投資ストラテジーの変化はバークシャーの世代交代を裏付け?

 バフェットは一般的に、現在の価格がその本質的価値よりも安い場合は投資を行い、じっくりとその株が本来の価格に値上がりしていくのを待つバリュー株投資であると見なされている。しかし、イメージとは異なり、実際には買った銘柄の3分の2を5年以内に売却するなど、「短気」投資家の側面もある。

 9月末に公表された株式保有状況からも、バフェットが保有銘柄の入れ替えを頻繁に行っていることが分かる。
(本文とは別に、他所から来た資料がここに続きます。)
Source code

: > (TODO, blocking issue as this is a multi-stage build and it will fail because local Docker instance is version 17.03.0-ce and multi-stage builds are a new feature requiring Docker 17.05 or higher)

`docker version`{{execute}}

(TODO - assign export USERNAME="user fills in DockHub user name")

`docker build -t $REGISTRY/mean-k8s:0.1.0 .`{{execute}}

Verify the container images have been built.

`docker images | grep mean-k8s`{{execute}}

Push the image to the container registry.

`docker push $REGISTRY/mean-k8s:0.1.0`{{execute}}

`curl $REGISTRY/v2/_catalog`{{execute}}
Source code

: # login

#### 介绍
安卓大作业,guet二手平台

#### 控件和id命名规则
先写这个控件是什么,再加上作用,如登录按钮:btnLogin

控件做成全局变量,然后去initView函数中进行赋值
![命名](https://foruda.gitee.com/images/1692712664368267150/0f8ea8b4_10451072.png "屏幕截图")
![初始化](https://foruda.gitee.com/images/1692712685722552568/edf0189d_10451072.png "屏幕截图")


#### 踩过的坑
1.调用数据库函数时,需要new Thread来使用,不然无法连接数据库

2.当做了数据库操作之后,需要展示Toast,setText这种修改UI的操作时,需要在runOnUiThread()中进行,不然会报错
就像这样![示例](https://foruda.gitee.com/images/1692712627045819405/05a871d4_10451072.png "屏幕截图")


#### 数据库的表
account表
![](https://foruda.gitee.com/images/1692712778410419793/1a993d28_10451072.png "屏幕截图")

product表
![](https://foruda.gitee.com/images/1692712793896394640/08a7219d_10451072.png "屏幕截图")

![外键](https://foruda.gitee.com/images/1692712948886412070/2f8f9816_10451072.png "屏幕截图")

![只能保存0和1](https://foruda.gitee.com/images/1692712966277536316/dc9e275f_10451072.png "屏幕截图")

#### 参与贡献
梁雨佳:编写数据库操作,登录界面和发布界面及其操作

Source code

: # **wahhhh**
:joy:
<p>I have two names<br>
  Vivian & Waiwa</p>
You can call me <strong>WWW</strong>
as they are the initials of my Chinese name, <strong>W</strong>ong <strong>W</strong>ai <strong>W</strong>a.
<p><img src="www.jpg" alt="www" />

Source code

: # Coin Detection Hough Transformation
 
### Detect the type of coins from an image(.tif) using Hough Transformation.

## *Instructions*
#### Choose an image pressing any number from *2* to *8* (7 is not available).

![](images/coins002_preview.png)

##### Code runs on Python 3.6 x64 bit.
バークシャーがSECに提出した書類(Form13F)によると、9月末までにファイザー(PFE)やメルク(MRK)といったヘルスケア株とTモバイル(TMUS)の株式を新たに購入した一方、会員制卸売り大手コストコ(COST)を全て売却するなどのポートフォリオの入れ替えを行った。

 11月26日のレポート「ウォーレン・バフェットによるビッグな投資が近々明らかになる!?」でも取り上げたように、今回提出されたForm13Fには「コンフィデンシャルな情報は公開されたフォーム13Fレポートから省略され、別途、米証券取引委員会に提出された」との記載があり、Form13Fで公表されていないコンフィデンシャルな投資を行っていることも明らかになった。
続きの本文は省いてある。